Children’s Health Policy Update: Fall 2019/Winter 2020
As we dive in to 2020, we’re sharing an update on policies and public programs that impact children’s health outcomes. We’ve included, important legislation to watch in the coming months, and a summary of vital public programs and funding included in FY2020 appropriations. By knowing what’s happened and what’s coming down the pike, children’s health advocates can work together to promote policies that help children and families achieve their optimal health and well-being.
Fairness for Breastfeeding Mothers Act signed into law
The Fairness for Breastfeeding Mothers Act, signed July 25, 2019, is an important step toward promoting policies that better support women toward reaching their breastfeeding goals. The law requires that certain federal buildings have a clean, private lactation space where women can pump breastmilk and breast/chest feed their babies. This bill expands on the previous law, which only required a designated lactation space for federal employees.

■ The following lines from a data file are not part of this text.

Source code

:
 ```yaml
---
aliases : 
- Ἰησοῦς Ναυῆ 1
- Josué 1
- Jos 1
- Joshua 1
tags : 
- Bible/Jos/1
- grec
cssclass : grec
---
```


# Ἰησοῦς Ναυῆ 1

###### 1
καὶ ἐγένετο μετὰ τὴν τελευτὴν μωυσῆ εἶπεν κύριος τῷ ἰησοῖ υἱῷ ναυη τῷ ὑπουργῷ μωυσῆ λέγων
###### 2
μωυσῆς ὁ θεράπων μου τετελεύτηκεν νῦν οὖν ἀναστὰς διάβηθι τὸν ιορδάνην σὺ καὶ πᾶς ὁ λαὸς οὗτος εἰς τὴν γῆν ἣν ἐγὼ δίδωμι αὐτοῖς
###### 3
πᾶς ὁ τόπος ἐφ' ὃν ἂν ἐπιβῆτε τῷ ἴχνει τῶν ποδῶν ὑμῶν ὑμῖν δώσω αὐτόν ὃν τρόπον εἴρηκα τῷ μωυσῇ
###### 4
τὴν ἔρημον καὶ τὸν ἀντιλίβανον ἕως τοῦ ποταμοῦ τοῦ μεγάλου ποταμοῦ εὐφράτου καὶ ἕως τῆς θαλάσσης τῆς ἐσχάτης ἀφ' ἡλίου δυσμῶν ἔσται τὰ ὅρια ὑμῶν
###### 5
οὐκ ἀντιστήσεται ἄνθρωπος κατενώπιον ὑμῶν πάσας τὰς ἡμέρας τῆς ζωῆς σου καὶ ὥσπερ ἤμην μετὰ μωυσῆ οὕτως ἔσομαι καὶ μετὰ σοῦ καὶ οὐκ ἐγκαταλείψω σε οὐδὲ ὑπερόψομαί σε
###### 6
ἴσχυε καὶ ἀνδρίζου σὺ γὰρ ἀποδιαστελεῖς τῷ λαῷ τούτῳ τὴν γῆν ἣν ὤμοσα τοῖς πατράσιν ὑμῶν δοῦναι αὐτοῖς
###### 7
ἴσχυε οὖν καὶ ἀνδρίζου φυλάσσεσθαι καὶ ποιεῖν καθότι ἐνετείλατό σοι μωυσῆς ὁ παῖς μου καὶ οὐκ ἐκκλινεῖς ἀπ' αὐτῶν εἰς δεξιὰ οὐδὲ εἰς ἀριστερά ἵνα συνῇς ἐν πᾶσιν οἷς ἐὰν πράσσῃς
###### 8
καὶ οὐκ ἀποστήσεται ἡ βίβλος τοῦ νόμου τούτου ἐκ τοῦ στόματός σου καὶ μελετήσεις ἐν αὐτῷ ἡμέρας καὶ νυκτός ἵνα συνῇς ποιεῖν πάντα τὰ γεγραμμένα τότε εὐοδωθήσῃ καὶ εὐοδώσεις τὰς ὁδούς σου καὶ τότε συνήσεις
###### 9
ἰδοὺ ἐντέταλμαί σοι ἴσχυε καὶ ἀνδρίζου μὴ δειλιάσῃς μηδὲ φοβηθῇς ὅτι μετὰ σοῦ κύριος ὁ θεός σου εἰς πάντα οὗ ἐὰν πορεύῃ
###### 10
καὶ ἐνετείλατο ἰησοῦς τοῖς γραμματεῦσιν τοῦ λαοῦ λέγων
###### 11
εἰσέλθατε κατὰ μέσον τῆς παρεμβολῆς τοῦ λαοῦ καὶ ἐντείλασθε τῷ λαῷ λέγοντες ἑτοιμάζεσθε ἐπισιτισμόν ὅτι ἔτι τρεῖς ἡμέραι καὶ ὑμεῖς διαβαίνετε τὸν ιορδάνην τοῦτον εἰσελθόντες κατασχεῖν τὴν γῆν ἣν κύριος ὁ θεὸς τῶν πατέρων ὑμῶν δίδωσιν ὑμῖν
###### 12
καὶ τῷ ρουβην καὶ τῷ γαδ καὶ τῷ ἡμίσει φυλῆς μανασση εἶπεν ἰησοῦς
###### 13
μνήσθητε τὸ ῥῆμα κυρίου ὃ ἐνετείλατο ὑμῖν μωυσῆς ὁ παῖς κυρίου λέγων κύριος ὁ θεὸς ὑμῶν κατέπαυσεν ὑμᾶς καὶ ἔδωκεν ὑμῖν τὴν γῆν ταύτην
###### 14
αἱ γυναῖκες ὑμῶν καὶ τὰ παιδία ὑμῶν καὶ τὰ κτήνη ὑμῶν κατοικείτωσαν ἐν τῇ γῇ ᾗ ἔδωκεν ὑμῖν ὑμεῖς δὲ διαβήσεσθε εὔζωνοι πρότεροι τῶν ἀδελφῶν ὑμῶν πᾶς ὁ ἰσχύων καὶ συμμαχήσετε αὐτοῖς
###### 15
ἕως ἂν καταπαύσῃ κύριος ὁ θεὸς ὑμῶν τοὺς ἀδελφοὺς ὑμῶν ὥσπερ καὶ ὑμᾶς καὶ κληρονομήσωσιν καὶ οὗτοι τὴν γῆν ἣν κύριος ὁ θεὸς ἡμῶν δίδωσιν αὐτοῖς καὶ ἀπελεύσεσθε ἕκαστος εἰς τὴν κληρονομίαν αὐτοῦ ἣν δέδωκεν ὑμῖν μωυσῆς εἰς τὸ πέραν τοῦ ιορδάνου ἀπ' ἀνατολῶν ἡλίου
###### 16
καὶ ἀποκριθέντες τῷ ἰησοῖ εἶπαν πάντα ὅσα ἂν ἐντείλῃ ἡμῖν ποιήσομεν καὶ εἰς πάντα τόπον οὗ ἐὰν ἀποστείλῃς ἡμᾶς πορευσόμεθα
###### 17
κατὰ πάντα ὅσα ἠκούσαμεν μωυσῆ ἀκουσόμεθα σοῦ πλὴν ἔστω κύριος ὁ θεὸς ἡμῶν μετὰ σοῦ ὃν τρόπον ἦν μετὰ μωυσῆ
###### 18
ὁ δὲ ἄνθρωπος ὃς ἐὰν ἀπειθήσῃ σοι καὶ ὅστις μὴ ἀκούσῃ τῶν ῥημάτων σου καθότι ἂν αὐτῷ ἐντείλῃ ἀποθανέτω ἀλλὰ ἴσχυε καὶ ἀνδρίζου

Breastfeeding has numerous benefits on maternal and child health, including supporting mother-child bonding, reducing the risk of certain maternal cancers, and lowering the risk of Sudden Infant Death Syndrome (SIDS). The Fairness for Breastfeeding Mothers Act reflects the need for more policies that make it easier for mothers to incorporate breastfeeding into their daily lives. As internationally and nationally recognized breastfeeding expert, Lori Feldman-Winter, MD, MPH, puts it: “Women should feel empowered to meet their breastfeeding goals and their personal and workforce goals.” Read her article here, where she expands on the need for paid parental leave.
The Home Visiting to Reduce Maternal Mortality and Morbidity Act
With approximately 700 women dying from pregnancy or pregnancy-related complications every year, the U.S.’s maternal mortality rate is the worst in the developed world. And disturbingly, there are stark racial inequities: Black, American Indian and Alaskan native women are dying at more than three times the rate of white women. According to the CDC, approximately 60 percent of pregnancy-related deaths are preventable, which illustrates a vital need for comprehensive, multi-pronged, preventive strategies.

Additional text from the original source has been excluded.